Data to use Start Marker

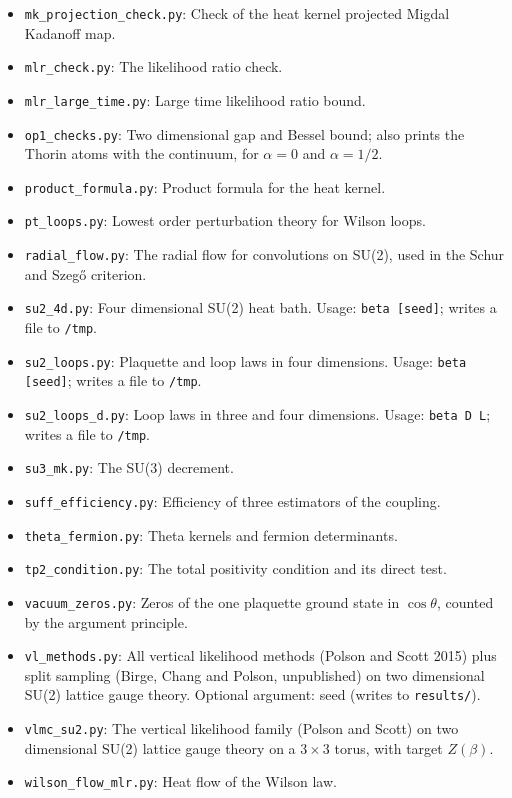 \begin{itemize}
\item \texttt{mk\_projection\_check.py}: Check of the heat kernel projected Migdal Kadanoff map.
\item \texttt{mlr\_check.py}: The likelihood ratio check.
\item \texttt{mlr\_large\_time.py}: Large time likelihood ratio bound.
\item \texttt{op1\_checks.py}: Two dimensional gap and Bessel bound; also prints the Thorin atoms with the continuum, for $\alpha=0$ and $\alpha=1/2$.
\item \texttt{product\_formula.py}: Product formula for the heat kernel.
\item \texttt{pt\_loops.py}: Lowest order perturbation theory for Wilson loops.
\item \texttt{radial\_flow.py}: The radial flow for convolutions on SU(2), used in the Schur and Szeg\H o criterion.
\item \texttt{su2\_4d.py}: Four dimensional SU(2) heat bath. Usage: \texttt{beta [seed]}; writes a file to \texttt{/tmp}.
\item \texttt{su2\_loops.py}: Plaquette and loop laws in four dimensions. Usage: \texttt{beta [seed]}; writes a file to \texttt{/tmp}.
\item \texttt{su2\_loops\_d.py}: Loop laws in three and four dimensions. Usage: \texttt{beta D L}; writes a file to \texttt{/tmp}.
\item \texttt{su3\_mk.py}: The SU(3) decrement.
\item \texttt{suff\_efficiency.py}: Efficiency of three estimators of the coupling.
\item \texttt{theta\_fermion.py}: Theta kernels and fermion determinants.
\item \texttt{tp2\_condition.py}: The total positivity condition and its direct test.
\item \texttt{vacuum\_zeros.py}: Zeros of the one plaquette ground state in $\cos\theta$, counted by the argument principle.
\item \texttt{vl\_methods.py}: All vertical likelihood methods (Polson and Scott 2015) plus split sampling (Birge, Chang and Polson, unpublished) on two dimensional SU(2) lattice gauge theory. Optional argument: seed (writes to \texttt{results/}).
\item \texttt{vlmc\_su2.py}: The vertical likelihood family (Polson and Scott) on two dimensional SU(2) lattice gauge theory on a $3\times 3$ torus, with target $Z(\beta)$.
\item \texttt{wilson\_flow\_mlr.py}: Heat flow of the Wilson law.
\end{itemize}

Data to use End Marker

Activity: From the data, report how many lines hold "gauge", leaving out any other words.

Output for this exercise: 2